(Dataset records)
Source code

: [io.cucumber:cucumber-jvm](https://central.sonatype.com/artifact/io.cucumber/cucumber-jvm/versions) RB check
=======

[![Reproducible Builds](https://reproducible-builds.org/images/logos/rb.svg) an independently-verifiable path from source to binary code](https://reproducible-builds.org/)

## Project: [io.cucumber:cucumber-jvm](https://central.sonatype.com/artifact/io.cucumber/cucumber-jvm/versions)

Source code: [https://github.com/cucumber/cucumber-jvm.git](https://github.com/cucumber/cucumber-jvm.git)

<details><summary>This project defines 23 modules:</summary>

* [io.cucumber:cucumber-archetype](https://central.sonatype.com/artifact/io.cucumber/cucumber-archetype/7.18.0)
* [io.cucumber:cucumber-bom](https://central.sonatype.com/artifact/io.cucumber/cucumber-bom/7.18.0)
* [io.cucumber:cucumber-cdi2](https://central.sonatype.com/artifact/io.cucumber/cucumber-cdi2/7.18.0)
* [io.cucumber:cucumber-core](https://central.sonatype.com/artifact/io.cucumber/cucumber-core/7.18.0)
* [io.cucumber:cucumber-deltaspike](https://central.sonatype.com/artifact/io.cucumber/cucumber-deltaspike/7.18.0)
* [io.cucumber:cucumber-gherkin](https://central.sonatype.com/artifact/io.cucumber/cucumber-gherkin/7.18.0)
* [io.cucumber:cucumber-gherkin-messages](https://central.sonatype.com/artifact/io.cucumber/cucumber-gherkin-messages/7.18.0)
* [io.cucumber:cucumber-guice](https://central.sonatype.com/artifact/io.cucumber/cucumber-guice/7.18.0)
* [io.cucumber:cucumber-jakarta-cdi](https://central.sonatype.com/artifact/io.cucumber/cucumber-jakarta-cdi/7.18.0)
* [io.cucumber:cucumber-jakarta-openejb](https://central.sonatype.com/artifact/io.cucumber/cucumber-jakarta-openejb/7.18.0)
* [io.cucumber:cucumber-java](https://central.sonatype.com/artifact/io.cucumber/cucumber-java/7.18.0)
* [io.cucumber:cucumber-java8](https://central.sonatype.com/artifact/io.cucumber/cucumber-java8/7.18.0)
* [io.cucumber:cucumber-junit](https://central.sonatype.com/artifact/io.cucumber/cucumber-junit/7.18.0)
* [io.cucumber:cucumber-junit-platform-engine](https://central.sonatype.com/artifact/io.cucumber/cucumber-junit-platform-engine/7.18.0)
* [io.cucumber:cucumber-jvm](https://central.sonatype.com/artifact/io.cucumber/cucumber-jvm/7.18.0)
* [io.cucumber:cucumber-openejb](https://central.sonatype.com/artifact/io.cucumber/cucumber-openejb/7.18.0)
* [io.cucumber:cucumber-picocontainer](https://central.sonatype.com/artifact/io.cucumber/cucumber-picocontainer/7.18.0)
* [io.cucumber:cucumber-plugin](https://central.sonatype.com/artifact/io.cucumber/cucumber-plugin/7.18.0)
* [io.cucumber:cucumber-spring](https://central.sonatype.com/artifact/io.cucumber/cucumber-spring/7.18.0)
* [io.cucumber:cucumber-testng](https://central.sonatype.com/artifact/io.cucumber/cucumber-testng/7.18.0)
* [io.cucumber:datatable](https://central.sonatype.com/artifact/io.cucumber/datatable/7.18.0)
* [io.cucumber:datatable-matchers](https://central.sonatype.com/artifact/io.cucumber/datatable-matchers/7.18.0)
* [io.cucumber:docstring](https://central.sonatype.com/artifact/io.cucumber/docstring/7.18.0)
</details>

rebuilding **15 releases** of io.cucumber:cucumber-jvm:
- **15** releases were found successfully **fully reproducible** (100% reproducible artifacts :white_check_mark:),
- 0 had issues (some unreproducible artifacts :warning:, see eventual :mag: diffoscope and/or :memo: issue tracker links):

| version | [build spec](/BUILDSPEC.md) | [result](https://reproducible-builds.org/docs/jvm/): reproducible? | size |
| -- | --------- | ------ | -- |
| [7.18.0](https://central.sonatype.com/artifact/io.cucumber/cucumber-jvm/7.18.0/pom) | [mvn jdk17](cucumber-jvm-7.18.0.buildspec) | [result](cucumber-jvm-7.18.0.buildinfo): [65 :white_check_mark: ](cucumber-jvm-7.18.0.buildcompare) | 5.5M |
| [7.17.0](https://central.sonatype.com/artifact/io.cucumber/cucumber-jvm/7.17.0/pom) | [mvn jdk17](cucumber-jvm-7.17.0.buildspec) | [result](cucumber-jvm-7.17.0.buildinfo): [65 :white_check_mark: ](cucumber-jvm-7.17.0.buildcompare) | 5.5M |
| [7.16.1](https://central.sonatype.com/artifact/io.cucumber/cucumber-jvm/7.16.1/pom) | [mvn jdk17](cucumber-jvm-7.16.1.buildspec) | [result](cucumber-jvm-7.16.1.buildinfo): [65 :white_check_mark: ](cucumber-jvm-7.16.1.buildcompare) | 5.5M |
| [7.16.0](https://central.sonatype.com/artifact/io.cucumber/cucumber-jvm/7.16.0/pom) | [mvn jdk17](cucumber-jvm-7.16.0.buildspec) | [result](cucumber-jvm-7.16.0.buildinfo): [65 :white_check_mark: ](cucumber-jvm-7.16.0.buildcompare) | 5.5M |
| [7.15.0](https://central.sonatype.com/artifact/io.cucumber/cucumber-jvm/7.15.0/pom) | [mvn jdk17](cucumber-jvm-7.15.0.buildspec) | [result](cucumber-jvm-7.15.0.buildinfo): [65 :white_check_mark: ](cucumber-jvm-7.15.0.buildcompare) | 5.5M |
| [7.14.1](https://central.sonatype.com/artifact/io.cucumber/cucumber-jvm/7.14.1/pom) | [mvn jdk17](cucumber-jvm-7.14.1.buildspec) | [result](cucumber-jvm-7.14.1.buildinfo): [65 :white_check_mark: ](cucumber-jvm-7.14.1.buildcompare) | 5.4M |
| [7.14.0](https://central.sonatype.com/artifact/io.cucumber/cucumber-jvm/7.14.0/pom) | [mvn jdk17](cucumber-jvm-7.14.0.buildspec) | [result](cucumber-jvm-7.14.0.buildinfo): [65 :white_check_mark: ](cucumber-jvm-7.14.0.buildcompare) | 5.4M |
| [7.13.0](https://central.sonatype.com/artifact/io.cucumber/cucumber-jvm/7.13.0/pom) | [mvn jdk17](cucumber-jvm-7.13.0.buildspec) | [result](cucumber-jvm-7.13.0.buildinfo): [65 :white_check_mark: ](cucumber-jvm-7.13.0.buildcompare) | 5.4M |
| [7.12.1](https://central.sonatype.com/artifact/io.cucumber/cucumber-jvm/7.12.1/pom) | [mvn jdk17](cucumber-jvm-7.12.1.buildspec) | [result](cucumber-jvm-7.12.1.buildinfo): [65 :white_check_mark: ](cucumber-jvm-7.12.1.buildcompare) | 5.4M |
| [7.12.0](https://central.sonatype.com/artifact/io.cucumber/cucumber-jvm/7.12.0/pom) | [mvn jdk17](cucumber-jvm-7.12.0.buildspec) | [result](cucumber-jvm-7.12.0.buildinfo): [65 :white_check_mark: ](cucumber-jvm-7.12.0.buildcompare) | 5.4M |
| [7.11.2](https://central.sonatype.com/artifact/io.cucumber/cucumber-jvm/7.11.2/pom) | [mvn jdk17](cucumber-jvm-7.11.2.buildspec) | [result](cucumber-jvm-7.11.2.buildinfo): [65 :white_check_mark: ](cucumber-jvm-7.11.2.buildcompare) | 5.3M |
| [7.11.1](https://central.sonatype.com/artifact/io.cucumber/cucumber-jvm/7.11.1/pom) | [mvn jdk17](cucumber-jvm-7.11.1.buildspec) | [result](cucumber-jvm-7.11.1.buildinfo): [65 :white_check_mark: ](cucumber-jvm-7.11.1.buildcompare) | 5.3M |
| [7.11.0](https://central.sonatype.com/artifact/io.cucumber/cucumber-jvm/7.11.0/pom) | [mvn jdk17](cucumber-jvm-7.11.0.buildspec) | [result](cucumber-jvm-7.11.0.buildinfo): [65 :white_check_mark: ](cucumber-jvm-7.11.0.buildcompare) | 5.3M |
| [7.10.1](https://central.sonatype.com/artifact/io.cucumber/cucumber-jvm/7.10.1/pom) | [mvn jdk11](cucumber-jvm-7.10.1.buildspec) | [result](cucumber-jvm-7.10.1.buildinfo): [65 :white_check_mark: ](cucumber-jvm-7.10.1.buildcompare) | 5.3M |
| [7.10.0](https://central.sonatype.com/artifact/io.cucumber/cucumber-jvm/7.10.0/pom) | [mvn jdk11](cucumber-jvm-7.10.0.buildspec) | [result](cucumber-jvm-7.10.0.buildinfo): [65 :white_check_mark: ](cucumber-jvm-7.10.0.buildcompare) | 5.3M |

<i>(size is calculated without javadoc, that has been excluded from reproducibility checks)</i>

TASK REQUIREMENTS
Using the data above, transcribe the lines that run from the line with "[mvn jdk17](cucumber-jvm-7.15.0.buildspec) |" to the line with "[mvn jdk17](cucumber-jvm-7.12.0.buildspec) |", both ends kept, and output nothing else.

EXPECTED ANSWER
| [7.15.0](https://central.sonatype.com/artifact/io.cucumber/cucumber-jvm/7.15.0/pom) | [mvn jdk17](cucumber-jvm-7.15.0.buildspec) | [result](cucumber-jvm-7.15.0.buildinfo): [65 :white_check_mark: ](cucumber-jvm-7.15.0.buildcompare) | 5.5M |
| [7.14.1](https://central.sonatype.com/artifact/io.cucumber/cucumber-jvm/7.14.1/pom) | [mvn jdk17](cucumber-jvm-7.14.1.buildspec) | [result](cucumber-jvm-7.14.1.buildinfo): [65 :white_check_mark: ](cucumber-jvm-7.14.1.buildcompare) | 5.4M |
| [7.14.0](https://central.sonatype.com/artifact/io.cucumber/cucumber-jvm/7.14.0/pom) | [mvn jdk17](cucumber-jvm-7.14.0.buildspec) | [result](cucumber-jvm-7.14.0.buildinfo): [65 :white_check_mark: ](cucumber-jvm-7.14.0.buildcompare) | 5.4M |
| [7.13.0](https://central.sonatype.com/artifact/io.cucumber/cucumber-jvm/7.13.0/pom) | [mvn jdk17](cucumber-jvm-7.13.0.buildspec) | [result](cucumber-jvm-7.13.0.buildinfo): [65 :white_check_mark: ](cucumber-jvm-7.13.0.buildcompare) | 5.4M |
| [7.12.1](https://central.sonatype.com/artifact/io.cucumber/cucumber-jvm/7.12.1/pom) | [mvn jdk17](cucumber-jvm-7.12.1.buildspec) | [result](cucumber-jvm-7.12.1.buildinfo): [65 :white_check_mark: ](cucumber-jvm-7.12.1.buildcompare) | 5.4M |
| [7.12.0](https://central.sonatype.com/artifact/io.cucumber/cucumber-jvm/7.12.0/pom) | [mvn jdk17](cucumber-jvm-7.12.0.buildspec) | [result](cucumber-jvm-7.12.0.buildinfo): [65 :white_check_mark: ](cucumber-jvm-7.12.0.buildcompare) | 5.4M |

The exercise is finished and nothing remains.